THE introduction of Europe-wide financial fair play rules in football has shone a light on weaknesses in the business dealings of some clubs and “inadequacies” in their financial reports, particularly over issues such as player salaries, according to a new study.
Evidence gathered for the research suggested that the current financial statements produced by clubs were seen as being of little or no use, amounting to a legally-necessary box-ticking exercise which offered “little meaningful disclosure on key performance indicators like salary costs”.
Overall, researchers recorded “considerable support” for Uefa’s financial fair play (FFP) regulations, although a number of specific concerns about the rules were highlighted.
Fears were raised over the capacity of Uefa to enforce the rules in the face of wealthy clubs and the irony of using financial penalties for those who break financial rules.
The study was conducted for the Institute of Chartered Accountants of Scotland (Icas) by sports finance expert Stephen Morrow, a senior lecturer on the subject at the University of Stirling.
It acknowledges that major European football leagues and clubs have seen “remarkable” revenue growth, fuelled by domestic and overseas media rights in recent years.
But too often that growth has not led to profit, with many clubs reporting substantial losses, escalating debts and even insolvency proceedings.
‘Clubs must match football-related outgoings with football-related income’

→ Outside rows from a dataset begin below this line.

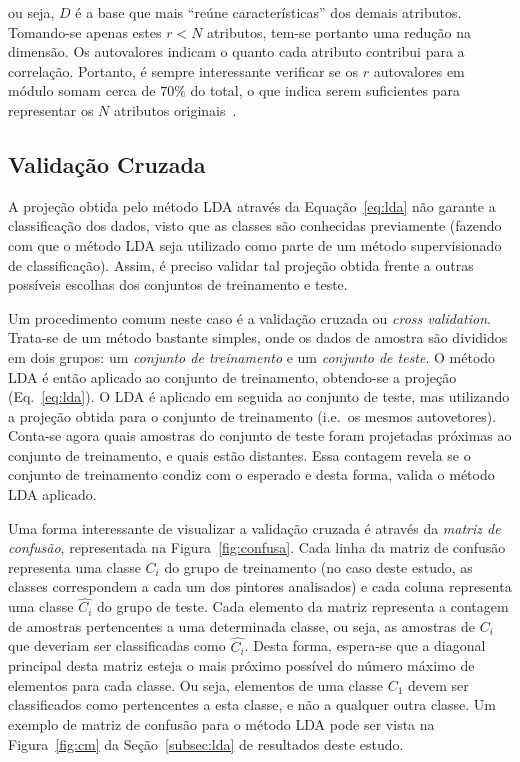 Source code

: \noindent ou seja, $D$ é a base que mais ``reúne características'' dos demais
atributos. Tomando-se apenas estes $r < N$ atributos, tem-se portanto uma
redução na dimensão. Os autovalores indicam o quanto cada
atributo contribui para a correlação. Portanto, é sempre interessante verificar se
os $r$ autovalores em módulo somam cerca de $70\%$ do total, o que indica
serem suficientes para representar os $N$ atributos originais~\cite{luciano}.

\subsection{Validação Cruzada}

A projeção obtida pelo método LDA através da Equação~\ref{eq:lda} não
garante a classificação dos dados, visto que as classes são conhecidas
previamente (fazendo com que o método LDA seja utilizado como parte de
um método supervisionado de classificação). Assim, é preciso validar
tal projeção obtida frente a outras possíveis escolhas dos conjuntos
de treinamento e teste.

Um procedimento comum neste caso é a validação cruzada ou
\textit{cross validation}. Trata-se de um método bastante simples,
onde os dados de amostra são divididos em dois grupos: um
\emph{conjunto de treinamento} e um \emph{conjunto de teste}. O método
LDA é então aplicado ao conjunto de treinamento, obtendo-se a projeção
(Eq.~\ref{eq:lda}). O LDA é aplicado em seguida ao conjunto de teste,
mas utilizando a projeção obtida para o conjunto de treinamento
(i.e.\ os mesmos autovetores). Conta-se agora quais amostras do
conjunto de teste foram projetadas próximas ao conjunto de
treinamento, e quais estão distantes. Essa contagem revela se o
conjunto de treinamento condiz com o esperado e desta forma, valida o
método LDA aplicado.

Uma forma interessante de visualizar a validação cruzada é através da
\emph{matriz de confusão}, representada na
Figura~\ref{fig:confusa}. Cada linha da matriz de confusão representa
uma classe $C_i$ do grupo de treinamento (no caso deste estudo, as
classes correspondem a cada um dos pintores analisados) e cada coluna
representa uma classe $\hat{C_i}$ do grupo de teste. Cada elemento da
matriz representa a contagem de amostras pertencentes a uma
determinada classe, ou seja, as amostras de $C_i$ que deveriam ser
classificadas como $\hat{C_i}$. Desta forma, espera-se que a diagonal
principal desta matriz esteja o mais próximo possível do número máximo
de elementos para cada classe. Ou seja, elementos de uma classe $C_1$
devem ser classificados como pertencentes a esta classe, e não a
qualquer outra classe. Um exemplo de matriz de confusão para o método
LDA pode ser vista na Figura~\ref{fig:cm} da Seção~\ref{subsec:lda} de
resultados deste estudo.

It was against this “seemingly paradoxical” background that Uefa (the Union of European Football Associations) introduced its financial fair play regulations, effective from 2013/14, to encourage clubs to adopt a sustainable approach to their business activities.
One key requirement is that clubs report a break-even position over a rolling three-year period. Put simply, they must match football-related expenditure with football-related income.
The Icas study was based on anonymous interviews carried out with finance directors of clubs in England and Scotland, representatives of clubs’ auditors, finance experts and representatives of governing bodies and leagues.
It recorded “considerable support” for the FFP approach adopted by Uefa and for the break-even performance measure. But a number of concerns about the regulations were also raised.
The “primary concern” centred on Uefa’s willingness to enforce its regulations, although Mr Morrow said recent action against clubs like Manchester City may demonstrate its readiness to do so.
Questions were also raised about the logic of imposing financial penalties on clubs who break rules which are supposed to improve club financial management.
The potential for “double jeopardy”, where a club which has been fined once might find it harder to break-even again and thus risk further sanctions, was also raised.
Mr Morrow has made a series of recommendations, including that FFP sanctions should not be financial in nature and that Uefa reviews the regulations to ensure clubs in breach do not fall foul of “double jeopardy”.
The study concluded that the distinct nature of the football industry and its clubs mean there is disproportionate interest in the finances of professional football clubs, compared with other firms.
But it questioned the usefulness of the financial statements which clubs are legally required to produce.
‘Accounts are a box we have to tick’
One club told the study: “(From a) limited company point of view, we’re just doing the accounts because we have to do them... it’s a box we have to tick.”
Some interviewees questioned whether the type of information they contain and the way in which it is presented satisfies the needs of those who follow clubs’ finances.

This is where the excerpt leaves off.